* **What needs to be done**:
Go through the data and report how many lines include the word "collection", giving only the number.

Records drawn from a dataset:
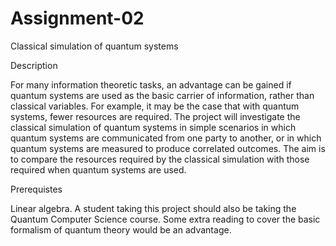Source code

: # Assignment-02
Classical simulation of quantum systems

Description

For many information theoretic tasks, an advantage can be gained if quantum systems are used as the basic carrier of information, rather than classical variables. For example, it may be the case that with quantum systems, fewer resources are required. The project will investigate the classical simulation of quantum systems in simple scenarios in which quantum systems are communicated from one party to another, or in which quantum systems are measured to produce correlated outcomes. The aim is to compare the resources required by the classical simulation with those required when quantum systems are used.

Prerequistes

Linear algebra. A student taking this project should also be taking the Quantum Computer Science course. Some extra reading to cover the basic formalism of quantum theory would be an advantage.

...

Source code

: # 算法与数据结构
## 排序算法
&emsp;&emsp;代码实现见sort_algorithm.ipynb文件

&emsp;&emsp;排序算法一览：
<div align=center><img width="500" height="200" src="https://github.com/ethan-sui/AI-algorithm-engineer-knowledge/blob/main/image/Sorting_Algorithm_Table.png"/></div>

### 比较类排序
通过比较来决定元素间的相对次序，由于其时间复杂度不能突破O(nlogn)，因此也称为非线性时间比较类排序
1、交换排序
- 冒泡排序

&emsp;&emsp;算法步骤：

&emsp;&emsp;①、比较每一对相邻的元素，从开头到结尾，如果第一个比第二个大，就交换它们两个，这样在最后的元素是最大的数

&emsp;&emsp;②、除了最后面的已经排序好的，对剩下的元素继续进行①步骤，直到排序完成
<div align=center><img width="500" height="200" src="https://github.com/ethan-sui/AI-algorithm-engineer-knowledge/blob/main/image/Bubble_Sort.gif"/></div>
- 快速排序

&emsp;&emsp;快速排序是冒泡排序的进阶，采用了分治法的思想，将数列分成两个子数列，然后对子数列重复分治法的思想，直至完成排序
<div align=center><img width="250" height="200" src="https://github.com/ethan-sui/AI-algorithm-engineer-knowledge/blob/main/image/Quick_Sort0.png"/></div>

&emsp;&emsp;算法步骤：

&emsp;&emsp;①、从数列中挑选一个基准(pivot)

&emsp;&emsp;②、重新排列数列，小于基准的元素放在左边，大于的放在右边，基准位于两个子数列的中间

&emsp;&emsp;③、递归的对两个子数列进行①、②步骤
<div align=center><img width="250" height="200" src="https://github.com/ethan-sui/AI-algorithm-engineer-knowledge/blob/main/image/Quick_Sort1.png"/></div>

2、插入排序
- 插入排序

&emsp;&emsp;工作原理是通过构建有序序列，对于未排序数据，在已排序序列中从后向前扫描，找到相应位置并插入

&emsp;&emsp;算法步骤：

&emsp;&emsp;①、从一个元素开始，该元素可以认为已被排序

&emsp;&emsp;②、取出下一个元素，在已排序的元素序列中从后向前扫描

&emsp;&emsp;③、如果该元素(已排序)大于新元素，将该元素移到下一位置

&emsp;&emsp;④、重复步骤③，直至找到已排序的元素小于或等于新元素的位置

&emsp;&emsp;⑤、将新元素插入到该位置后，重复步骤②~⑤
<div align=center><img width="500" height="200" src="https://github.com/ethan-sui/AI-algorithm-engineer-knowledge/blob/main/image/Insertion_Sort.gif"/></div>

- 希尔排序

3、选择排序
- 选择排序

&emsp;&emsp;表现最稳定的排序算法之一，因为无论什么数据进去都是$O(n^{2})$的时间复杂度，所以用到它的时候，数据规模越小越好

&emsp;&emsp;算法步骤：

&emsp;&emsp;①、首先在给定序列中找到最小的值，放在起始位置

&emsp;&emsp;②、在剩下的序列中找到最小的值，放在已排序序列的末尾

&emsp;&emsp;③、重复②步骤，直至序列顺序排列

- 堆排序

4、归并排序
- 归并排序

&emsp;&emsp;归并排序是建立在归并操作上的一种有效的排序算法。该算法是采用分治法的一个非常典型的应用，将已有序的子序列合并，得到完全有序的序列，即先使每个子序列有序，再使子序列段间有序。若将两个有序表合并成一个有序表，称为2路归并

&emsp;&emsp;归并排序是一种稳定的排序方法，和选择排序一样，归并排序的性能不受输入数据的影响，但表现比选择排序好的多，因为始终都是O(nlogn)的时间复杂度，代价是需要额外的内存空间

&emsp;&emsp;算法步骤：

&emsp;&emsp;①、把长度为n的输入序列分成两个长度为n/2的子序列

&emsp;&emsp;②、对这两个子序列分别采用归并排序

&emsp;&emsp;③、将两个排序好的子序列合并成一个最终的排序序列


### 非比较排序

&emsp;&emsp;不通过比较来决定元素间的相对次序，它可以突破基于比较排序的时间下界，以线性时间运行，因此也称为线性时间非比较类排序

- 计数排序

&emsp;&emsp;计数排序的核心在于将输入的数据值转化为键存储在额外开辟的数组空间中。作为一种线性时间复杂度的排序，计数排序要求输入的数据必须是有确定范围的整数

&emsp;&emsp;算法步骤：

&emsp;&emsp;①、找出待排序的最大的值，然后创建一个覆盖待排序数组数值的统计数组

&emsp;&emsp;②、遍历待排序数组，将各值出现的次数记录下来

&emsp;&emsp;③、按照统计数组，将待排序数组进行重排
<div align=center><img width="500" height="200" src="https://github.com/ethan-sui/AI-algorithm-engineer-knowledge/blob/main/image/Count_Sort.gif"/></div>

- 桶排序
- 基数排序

--

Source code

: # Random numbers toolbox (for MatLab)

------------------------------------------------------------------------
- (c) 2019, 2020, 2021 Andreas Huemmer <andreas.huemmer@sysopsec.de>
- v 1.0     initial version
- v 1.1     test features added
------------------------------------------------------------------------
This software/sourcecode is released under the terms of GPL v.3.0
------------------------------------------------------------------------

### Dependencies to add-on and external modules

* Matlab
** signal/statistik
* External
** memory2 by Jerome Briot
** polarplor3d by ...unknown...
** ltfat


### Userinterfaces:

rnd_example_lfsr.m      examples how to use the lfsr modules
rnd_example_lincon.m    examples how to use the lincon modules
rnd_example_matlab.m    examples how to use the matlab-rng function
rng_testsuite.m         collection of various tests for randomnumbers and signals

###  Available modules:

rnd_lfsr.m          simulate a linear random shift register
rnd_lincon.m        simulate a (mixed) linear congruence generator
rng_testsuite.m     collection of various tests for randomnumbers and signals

* **Result for this exercise**:
2